Sometimes relationships are just so questionable.
Why does people wants to leave someone whom you have lived with 30 years?
What for marry when the ending is divorce?
Shouldnt you learn your partner before you vow to be with them forever?
Then why regret?
And why try to hold back someone when you dont even treasure them while they are beside you?
Too much question uh?
But some cases are exceptional thou.
Just a little feeling got from my aunt's case.
---------------------------------------------
Can we dont quarrel already, my dear?!
Really tiring.
I love you more than anyone else.
You're the only one im gonna spend my life with.
I dont want anything in between.
The first in my wanted list.
How can you say you're not wanted?
I know you have been hard working, and i still say you're not.
Sorry dear.
But when we quarrel i really feel like saying "KNN BREAK LA".
I didnt cos i know after my anger fades,
you're still my favourite hello and hardest goodbye <3
See i so xing ku wash clothes for you and got a cut on my thumb!
lol. okae la nothing great to cry about.
Being a housewife really not easy can!
Long Life Mommy!


为了你而活
为了你而梦
为了爱
我会撑到最后
当世界都乌有
守著你的人是我
为了你而活
为了你而梦
伤痕再深
心无法划破
跟命运在逆流就算错了也不退后

&- you leave me breathless.

Sunday, October 26, 2008

I know im in the wrong.
I've done what you prefer me to.
Still not enough?
Then whats the end?
I've been trying to mend this broken string,
Which you just leave it aside.
A fragile string is hard to hold,
It seems like it will snap anytime.
And when it snap, it breaks my heart.
It's, however, something i've been trying hard to maintain.
Its hard to know what you really wants,
When you dont even want to say.
And i feel that, if i died when we're quarreling,
You wouldnt even care.
Cos when e quarreling starts, nothing about me matters anymore.
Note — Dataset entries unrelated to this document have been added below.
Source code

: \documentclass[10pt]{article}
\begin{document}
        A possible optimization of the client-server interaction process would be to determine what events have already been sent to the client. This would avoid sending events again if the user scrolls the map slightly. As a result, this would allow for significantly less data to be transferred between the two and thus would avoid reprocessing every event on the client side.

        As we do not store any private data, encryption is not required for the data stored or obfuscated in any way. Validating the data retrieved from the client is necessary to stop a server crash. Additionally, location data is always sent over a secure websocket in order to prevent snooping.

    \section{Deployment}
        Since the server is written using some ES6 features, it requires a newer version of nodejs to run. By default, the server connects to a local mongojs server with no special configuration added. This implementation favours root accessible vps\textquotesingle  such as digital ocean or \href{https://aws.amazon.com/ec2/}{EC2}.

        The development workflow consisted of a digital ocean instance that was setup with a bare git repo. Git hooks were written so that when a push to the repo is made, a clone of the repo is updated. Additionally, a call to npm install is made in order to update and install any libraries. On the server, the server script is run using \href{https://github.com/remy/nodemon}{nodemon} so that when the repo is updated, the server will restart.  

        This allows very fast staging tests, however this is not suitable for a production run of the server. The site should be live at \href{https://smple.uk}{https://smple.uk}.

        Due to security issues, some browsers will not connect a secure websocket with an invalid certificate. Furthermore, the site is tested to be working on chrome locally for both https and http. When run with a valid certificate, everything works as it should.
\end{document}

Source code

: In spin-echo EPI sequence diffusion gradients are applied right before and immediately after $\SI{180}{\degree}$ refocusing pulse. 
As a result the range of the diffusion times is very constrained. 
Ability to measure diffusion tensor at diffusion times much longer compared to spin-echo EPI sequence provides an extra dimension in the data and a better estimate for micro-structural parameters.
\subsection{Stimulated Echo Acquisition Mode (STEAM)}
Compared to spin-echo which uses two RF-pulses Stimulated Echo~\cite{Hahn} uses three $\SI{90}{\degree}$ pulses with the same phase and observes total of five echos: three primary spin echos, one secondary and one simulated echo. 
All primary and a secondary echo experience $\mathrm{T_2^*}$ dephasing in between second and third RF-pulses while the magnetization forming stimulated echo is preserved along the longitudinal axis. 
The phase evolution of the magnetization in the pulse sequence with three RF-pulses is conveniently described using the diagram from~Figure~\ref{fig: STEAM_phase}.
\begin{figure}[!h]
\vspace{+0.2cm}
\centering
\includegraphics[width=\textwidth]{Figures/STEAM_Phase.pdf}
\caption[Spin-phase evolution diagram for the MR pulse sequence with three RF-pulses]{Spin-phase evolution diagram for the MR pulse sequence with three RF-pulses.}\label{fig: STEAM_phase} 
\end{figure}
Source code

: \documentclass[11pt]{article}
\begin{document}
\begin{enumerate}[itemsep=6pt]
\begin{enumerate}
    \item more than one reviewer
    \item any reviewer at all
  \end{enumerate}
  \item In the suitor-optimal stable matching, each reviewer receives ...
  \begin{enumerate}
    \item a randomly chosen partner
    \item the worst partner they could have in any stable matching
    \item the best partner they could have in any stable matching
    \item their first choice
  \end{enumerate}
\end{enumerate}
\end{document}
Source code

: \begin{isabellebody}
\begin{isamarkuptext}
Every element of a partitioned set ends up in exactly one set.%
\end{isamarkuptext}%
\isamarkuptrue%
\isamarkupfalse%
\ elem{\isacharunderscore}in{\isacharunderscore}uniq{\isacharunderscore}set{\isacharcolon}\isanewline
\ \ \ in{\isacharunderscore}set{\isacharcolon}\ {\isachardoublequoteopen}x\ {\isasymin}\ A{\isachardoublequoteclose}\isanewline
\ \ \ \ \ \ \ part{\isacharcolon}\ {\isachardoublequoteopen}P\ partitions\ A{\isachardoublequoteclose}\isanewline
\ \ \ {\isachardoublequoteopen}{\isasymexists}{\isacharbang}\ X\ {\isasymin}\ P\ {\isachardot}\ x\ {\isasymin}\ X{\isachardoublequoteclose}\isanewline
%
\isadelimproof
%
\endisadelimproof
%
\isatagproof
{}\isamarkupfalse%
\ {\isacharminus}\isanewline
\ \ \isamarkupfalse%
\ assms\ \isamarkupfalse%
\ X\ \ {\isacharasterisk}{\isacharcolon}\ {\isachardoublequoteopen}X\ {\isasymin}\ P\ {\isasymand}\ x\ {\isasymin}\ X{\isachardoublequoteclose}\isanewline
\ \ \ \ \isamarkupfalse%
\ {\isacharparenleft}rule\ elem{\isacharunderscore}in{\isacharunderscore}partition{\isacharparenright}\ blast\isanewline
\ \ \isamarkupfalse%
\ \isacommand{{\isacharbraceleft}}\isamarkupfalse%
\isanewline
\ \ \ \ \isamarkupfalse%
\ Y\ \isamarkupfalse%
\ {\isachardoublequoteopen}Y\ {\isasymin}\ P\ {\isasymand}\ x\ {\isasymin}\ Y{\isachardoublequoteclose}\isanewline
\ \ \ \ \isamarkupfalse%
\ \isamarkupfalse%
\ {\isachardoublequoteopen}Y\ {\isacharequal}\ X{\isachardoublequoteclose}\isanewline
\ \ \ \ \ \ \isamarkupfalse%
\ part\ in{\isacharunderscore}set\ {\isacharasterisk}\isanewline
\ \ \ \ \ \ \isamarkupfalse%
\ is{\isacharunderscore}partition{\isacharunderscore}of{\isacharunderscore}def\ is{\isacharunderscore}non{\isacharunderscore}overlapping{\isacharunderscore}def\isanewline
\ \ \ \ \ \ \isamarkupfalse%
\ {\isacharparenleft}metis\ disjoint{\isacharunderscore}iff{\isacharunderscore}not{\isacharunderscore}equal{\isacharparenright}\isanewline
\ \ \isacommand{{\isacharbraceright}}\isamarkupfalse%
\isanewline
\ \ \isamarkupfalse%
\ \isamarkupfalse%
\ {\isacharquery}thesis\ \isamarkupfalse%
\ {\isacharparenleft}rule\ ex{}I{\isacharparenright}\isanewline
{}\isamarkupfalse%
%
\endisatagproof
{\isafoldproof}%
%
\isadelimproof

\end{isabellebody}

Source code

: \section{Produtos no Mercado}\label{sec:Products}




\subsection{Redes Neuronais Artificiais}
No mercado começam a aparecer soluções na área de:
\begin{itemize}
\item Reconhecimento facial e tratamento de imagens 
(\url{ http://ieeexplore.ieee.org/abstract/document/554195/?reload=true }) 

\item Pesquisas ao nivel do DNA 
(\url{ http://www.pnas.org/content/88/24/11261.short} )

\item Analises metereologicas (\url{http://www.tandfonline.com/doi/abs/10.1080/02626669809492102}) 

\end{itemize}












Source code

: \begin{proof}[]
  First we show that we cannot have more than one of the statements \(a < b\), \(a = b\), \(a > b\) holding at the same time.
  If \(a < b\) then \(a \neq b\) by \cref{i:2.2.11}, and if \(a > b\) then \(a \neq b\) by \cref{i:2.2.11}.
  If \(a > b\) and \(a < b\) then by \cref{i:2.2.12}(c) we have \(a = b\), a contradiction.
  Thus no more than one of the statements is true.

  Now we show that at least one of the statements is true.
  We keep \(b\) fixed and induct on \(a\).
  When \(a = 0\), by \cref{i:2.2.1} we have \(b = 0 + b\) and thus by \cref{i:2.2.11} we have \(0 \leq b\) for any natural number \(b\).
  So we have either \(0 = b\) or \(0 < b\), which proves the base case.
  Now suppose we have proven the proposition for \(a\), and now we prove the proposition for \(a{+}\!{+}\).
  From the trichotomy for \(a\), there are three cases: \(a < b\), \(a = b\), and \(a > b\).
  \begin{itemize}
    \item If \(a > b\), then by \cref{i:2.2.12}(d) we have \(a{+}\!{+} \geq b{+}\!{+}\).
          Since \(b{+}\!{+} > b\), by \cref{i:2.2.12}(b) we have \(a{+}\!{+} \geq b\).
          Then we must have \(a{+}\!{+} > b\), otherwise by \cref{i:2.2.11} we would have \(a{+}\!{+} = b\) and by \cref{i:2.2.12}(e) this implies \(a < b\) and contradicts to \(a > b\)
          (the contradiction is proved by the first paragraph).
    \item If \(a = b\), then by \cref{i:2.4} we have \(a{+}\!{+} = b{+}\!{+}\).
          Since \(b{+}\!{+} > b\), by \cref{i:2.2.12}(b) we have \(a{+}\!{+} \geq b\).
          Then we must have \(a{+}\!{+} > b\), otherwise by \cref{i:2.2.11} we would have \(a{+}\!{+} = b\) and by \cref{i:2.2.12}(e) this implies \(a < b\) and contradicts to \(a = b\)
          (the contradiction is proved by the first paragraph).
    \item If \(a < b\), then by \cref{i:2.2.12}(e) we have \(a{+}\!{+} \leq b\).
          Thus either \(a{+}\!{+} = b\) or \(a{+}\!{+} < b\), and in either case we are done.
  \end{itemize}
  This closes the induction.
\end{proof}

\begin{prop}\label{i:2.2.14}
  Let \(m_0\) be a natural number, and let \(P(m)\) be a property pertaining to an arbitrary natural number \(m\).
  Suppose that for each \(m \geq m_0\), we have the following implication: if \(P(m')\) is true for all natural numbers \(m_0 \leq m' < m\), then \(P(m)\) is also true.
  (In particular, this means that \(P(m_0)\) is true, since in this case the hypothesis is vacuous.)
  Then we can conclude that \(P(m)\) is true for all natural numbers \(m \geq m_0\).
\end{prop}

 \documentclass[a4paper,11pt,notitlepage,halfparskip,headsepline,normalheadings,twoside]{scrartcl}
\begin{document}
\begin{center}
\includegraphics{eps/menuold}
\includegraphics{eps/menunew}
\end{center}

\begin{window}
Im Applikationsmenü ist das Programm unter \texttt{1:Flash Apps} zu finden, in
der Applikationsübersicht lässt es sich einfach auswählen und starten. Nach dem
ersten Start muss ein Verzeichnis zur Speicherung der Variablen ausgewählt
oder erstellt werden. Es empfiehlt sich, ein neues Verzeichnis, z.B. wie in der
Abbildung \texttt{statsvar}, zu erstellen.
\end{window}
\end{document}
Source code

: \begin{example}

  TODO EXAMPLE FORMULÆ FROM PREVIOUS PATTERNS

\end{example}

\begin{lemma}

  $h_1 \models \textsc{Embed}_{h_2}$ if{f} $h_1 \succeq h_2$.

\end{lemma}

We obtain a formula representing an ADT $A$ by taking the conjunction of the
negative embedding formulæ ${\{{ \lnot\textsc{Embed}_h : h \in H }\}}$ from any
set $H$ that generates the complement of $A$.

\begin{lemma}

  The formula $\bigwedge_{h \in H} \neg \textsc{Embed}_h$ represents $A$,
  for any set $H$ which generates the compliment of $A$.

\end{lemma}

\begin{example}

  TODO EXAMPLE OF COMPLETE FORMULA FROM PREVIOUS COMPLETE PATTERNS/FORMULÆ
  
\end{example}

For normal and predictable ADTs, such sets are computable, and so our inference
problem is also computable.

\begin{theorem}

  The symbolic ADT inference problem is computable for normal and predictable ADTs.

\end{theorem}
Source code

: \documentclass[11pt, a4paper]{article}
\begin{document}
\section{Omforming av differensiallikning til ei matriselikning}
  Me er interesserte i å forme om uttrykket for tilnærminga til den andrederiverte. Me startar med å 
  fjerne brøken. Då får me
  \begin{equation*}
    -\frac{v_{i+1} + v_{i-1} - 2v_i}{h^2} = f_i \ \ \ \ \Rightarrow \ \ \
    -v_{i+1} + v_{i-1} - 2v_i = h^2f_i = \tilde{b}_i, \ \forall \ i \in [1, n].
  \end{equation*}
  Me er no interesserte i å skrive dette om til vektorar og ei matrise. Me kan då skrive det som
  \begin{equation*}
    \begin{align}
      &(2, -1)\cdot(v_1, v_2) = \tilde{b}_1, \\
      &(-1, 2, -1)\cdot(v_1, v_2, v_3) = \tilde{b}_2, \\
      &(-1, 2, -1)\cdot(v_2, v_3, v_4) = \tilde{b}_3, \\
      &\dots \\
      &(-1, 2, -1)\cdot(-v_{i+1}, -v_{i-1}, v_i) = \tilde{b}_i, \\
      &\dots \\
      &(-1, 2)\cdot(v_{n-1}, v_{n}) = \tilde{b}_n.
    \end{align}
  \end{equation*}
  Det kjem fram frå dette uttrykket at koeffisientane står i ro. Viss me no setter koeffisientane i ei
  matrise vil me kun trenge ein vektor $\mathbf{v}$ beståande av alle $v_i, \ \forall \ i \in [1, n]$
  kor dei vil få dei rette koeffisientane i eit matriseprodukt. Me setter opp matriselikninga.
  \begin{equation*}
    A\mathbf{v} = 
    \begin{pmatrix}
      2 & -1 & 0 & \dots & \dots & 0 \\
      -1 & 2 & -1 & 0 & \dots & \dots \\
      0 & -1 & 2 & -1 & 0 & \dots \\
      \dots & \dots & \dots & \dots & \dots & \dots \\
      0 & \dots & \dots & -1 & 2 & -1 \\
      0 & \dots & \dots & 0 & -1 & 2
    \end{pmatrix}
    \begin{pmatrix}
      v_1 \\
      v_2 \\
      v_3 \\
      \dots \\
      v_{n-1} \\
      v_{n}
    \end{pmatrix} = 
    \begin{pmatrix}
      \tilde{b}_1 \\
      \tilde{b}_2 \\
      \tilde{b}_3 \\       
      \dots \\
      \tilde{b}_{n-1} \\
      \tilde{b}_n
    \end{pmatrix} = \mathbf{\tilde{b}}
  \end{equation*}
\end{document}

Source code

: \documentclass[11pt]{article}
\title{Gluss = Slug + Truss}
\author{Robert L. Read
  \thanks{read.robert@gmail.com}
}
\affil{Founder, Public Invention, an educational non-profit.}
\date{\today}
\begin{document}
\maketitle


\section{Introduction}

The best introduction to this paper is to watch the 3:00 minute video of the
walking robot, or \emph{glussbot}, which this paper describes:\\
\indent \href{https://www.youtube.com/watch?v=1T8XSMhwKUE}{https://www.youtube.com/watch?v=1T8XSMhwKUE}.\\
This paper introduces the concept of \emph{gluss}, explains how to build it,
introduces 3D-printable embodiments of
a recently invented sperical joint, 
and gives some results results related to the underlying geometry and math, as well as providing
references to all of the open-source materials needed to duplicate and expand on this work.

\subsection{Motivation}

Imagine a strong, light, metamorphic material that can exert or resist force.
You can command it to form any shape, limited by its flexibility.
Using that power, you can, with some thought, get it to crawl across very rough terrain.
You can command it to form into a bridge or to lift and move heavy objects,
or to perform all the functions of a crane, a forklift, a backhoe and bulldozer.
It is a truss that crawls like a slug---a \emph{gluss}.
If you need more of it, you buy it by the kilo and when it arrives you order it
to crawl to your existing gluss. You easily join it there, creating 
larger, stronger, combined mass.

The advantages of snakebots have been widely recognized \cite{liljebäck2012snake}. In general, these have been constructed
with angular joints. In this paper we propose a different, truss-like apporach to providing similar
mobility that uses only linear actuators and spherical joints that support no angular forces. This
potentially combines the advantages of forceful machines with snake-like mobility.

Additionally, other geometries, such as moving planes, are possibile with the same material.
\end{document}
&- do you even know what i want?

Sunday, October 19, 2008

Happy 6th month Anniversary baby!
(:
We've got 2 6th month anniversary lol.
plus together 1 yr liao yay!
ok, childish.
But i know we wun end it like the last time right? (:
Althou its just 6 months but we've been thru alot!
really alot.
we run away together, suffer together, enjoy together, went crazy together.
so many so many!
It's really alot of mixed emotions having you here.
Sad, angry, worried, jealous, lonely, fun.....
but nonetheless(at least now), im really happy!
You're the most precious thing(excluding mommy) in my life now.
Never let go? I promise (:
and, and, im going to kbox later~
its been so long since i last went!
sooo looking forward.
CYA BUDDIES.
但愿天下有情人终成眷属! (:

Thursday, October 16, 2008

now adays cohabiting in trend?
lol. no idea.
probably love is in e air~
haiyaaa so envy people can double-date traveling!
i oso wish i can have a short getaway~
don need too far la.
genting can liao. hahas.
my mom is quarreling with dad for me again.
i, HO POH YIN MICHELLE, promise, i will never ever send my mom to folk's home!
thats for unfilial freaks yeah. _l_
kinda agitated. lols. cos think of e movie "Money Not Enough 2".
I CRIED LIKE #$%^!&*.
however i imagine if my mom were to be sick like this,
hella. i will die with her.
SO MOTHERLY LOVED lol.
Although she always scream at me for nothing,
always disturb me when im not having a gd mood,
always say imma bitch(haha).
but she's still the one who will give me anything i really wish,
even it causes her life.
oh well, whenever i think how a failure daughter i am,
to have sucha a wonderful mother whom i cant take care of,
makes me weep.
too bad i didnt listen to her, i should have fucking continued my studies.
hais,
Life is Full of Regret-ness.
adios.
The person im most grateful with, is my mom;
The person i disappoint most, is my mom.
why?



&- i hate hypocrites.
previous post not done by me =o
Recently got so many things happened,
gone crazy that night.
How i wish i could share it with someone else...
but... how to say sia?
I only can say.... KELLY`s FAULT.
forget it.



Boy, Will you ever know how much you meant to me...?
But i know you love me like no one else do.
Im sorry for the stress my close ones have been giving to you.
Whenever i see how you face them makes me heartache.
I dont wanna see you like this, but i dont wanna be apart with you too.
Words couldnt express how i feel.
Lets strive, for our better day.
From now on, there`s only 2 of us. No one else. I hope.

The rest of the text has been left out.